EXTRACTED DATA Block Start
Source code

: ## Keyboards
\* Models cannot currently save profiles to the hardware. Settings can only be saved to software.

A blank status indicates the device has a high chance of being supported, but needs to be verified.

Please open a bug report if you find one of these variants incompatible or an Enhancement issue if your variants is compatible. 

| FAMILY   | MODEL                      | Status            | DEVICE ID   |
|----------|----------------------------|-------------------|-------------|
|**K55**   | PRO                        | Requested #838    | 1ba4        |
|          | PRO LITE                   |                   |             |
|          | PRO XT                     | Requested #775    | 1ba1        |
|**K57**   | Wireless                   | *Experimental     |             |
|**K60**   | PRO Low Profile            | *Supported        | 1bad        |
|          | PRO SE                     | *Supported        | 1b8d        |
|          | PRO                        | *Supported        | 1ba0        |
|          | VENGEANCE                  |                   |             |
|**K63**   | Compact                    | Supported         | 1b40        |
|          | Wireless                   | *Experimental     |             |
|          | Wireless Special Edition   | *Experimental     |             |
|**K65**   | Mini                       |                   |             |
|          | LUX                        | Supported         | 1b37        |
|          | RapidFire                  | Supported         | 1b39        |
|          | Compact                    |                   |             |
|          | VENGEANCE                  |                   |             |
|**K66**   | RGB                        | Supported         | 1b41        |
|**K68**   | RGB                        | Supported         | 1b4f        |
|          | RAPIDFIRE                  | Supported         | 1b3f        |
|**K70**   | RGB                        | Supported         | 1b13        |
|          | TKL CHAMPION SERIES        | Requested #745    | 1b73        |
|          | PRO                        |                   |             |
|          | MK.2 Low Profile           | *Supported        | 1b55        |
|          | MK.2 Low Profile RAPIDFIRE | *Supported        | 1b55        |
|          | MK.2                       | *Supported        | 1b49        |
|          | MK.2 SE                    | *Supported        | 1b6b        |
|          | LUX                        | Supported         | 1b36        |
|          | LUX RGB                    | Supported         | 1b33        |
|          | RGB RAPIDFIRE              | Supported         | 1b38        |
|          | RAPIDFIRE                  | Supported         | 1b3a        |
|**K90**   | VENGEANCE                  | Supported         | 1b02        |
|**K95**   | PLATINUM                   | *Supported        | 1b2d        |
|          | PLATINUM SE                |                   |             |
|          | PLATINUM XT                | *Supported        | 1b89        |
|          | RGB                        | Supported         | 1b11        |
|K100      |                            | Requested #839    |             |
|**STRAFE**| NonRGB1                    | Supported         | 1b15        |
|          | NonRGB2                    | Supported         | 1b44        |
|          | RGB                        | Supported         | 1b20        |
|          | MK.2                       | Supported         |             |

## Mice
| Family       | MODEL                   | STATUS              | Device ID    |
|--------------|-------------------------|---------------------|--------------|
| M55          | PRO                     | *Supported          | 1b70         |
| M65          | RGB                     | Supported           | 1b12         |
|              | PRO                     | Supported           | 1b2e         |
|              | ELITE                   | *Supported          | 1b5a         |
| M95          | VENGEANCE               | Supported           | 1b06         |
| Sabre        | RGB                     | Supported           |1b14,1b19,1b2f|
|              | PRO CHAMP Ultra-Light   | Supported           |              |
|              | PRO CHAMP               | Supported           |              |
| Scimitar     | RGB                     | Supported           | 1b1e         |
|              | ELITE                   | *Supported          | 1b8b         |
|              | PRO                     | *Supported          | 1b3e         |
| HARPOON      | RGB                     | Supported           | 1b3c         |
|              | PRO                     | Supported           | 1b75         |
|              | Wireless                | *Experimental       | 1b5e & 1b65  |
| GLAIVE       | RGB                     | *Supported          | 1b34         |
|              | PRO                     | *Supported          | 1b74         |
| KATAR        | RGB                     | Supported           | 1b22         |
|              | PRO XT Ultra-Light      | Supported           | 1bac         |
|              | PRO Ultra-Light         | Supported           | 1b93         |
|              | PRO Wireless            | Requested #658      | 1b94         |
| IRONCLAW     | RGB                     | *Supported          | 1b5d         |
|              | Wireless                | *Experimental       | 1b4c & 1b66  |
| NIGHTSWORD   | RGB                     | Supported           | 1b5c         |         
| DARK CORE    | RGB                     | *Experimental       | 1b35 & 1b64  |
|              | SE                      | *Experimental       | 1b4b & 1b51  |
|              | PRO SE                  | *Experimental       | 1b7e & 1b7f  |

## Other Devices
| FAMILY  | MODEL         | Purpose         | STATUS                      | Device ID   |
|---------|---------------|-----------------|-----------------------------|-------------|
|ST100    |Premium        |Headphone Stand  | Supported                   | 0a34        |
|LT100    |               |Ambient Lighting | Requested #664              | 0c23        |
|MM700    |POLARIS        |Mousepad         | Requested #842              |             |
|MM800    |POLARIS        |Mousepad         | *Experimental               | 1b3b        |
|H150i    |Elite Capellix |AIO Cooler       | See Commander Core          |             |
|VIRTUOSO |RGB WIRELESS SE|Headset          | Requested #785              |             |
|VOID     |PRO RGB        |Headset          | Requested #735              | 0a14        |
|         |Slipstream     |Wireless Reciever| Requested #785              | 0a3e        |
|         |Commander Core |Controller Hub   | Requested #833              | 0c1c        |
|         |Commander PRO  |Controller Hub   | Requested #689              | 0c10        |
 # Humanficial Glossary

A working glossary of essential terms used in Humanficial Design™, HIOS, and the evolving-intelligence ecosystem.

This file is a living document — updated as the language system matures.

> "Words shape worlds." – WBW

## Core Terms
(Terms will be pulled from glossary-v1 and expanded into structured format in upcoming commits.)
EXTRACTED DATA Block End
■ **INSTRUCTIONS FOR THE TASK**
Output the full listing. Match it exactly.

■ **REPLY**
Source code

: ## Keyboards
\* Models cannot currently save profiles to the hardware. Settings can only be saved to software.

A blank status indicates the device has a high chance of being supported, but needs to be verified.

Please open a bug report if you find one of these variants incompatible or an Enhancement issue if your variants is compatible. 

| FAMILY   | MODEL                      | Status            | DEVICE ID   |
|----------|----------------------------|-------------------|-------------|
|**K55**   | PRO                        | Requested #838    | 1ba4        |
|          | PRO LITE                   |                   |             |
|          | PRO XT                     | Requested #775    | 1ba1        |
|**K57**   | Wireless                   | *Experimental     |             |
|**K60**   | PRO Low Profile            | *Supported        | 1bad        |
|          | PRO SE                     | *Supported        | 1b8d        |
|          | PRO                        | *Supported        | 1ba0        |
|          | VENGEANCE                  |                   |             |
|**K63**   | Compact                    | Supported         | 1b40        |
|          | Wireless                   | *Experimental     |             |
|          | Wireless Special Edition   | *Experimental     |             |
|**K65**   | Mini                       |                   |             |
|          | LUX                        | Supported         | 1b37        |
|          | RapidFire                  | Supported         | 1b39        |
|          | Compact                    |                   |             |
|          | VENGEANCE                  |                   |             |
|**K66**   | RGB                        | Supported         | 1b41        |
|**K68**   | RGB                        | Supported         | 1b4f        |
|          | RAPIDFIRE                  | Supported         | 1b3f        |
|**K70**   | RGB                        | Supported         | 1b13        |
|          | TKL CHAMPION SERIES        | Requested #745    | 1b73        |
|          | PRO                        |                   |             |
|          | MK.2 Low Profile           | *Supported        | 1b55        |
|          | MK.2 Low Profile RAPIDFIRE | *Supported        | 1b55        |
|          | MK.2                       | *Supported        | 1b49        |
|          | MK.2 SE                    | *Supported        | 1b6b        |
|          | LUX                        | Supported         | 1b36        |
|          | LUX RGB                    | Supported         | 1b33        |
|          | RGB RAPIDFIRE              | Supported         | 1b38        |
|          | RAPIDFIRE                  | Supported         | 1b3a        |
|**K90**   | VENGEANCE                  | Supported         | 1b02        |
|**K95**   | PLATINUM                   | *Supported        | 1b2d        |
|          | PLATINUM SE                |                   |             |
|          | PLATINUM XT                | *Supported        | 1b89        |
|          | RGB                        | Supported         | 1b11        |
|K100      |                            | Requested #839    |             |
|**STRAFE**| NonRGB1                    | Supported         | 1b15        |
|          | NonRGB2                    | Supported         | 1b44        |
|          | RGB                        | Supported         | 1b20        |
|          | MK.2                       | Supported         |             |

## Mice
| Family       | MODEL                   | STATUS              | Device ID    |
|--------------|-------------------------|---------------------|--------------|
| M55          | PRO                     | *Supported          | 1b70         |
| M65          | RGB                     | Supported           | 1b12         |
|              | PRO                     | Supported           | 1b2e         |
|              | ELITE                   | *Supported          | 1b5a         |
| M95          | VENGEANCE               | Supported           | 1b06         |
| Sabre        | RGB                     | Supported           |1b14,1b19,1b2f|
|              | PRO CHAMP Ultra-Light   | Supported           |              |
|              | PRO CHAMP               | Supported           |              |
| Scimitar     | RGB                     | Supported           | 1b1e         |
|              | ELITE                   | *Supported          | 1b8b         |
|              | PRO                     | *Supported          | 1b3e         |
| HARPOON      | RGB                     | Supported           | 1b3c         |
|              | PRO                     | Supported           | 1b75         |
|              | Wireless                | *Experimental       | 1b5e & 1b65  |
| GLAIVE       | RGB                     | *Supported          | 1b34         |
|              | PRO                     | *Supported          | 1b74         |
| KATAR        | RGB                     | Supported           | 1b22         |
|              | PRO XT Ultra-Light      | Supported           | 1bac         |
|              | PRO Ultra-Light         | Supported           | 1b93         |
|              | PRO Wireless            | Requested #658      | 1b94         |
| IRONCLAW     | RGB                     | *Supported          | 1b5d         |
|              | Wireless                | *Experimental       | 1b4c & 1b66  |
| NIGHTSWORD   | RGB                     | Supported           | 1b5c         |         
| DARK CORE    | RGB                     | *Experimental       | 1b35 & 1b64  |
|              | SE                      | *Experimental       | 1b4b & 1b51  |
|              | PRO SE                  | *Experimental       | 1b7e & 1b7f  |

## Other Devices
| FAMILY  | MODEL         | Purpose         | STATUS                      | Device ID   |
|---------|---------------|-----------------|-----------------------------|-------------|
|ST100    |Premium        |Headphone Stand  | Supported                   | 0a34        |
|LT100    |               |Ambient Lighting | Requested #664              | 0c23        |
|MM700    |POLARIS        |Mousepad         | Requested #842              |             |
|MM800    |POLARIS        |Mousepad         | *Experimental               | 1b3b        |
|H150i    |Elite Capellix |AIO Cooler       | See Commander Core          |             |
|VIRTUOSO |RGB WIRELESS SE|Headset          | Requested #785              |             |
|VOID     |PRO RGB        |Headset          | Requested #735              | 0a14        |
|         |Slipstream     |Wireless Reciever| Requested #785              | 0a3e        |
|         |Commander Core |Controller Hub   | Requested #833              | 0c1c        |
|         |Commander PRO  |Controller Hub   | Requested #689              | 0c10        |
 # Humanficial Glossary

A working glossary of essential terms used in Humanficial Design™, HIOS, and the evolving-intelligence ecosystem.

This file is a living document — updated as the language system matures.

> "Words shape worlds." – WBW

## Core Terms
(Terms will be pulled from glossary-v1 and expanded into structured format in upcoming commits.)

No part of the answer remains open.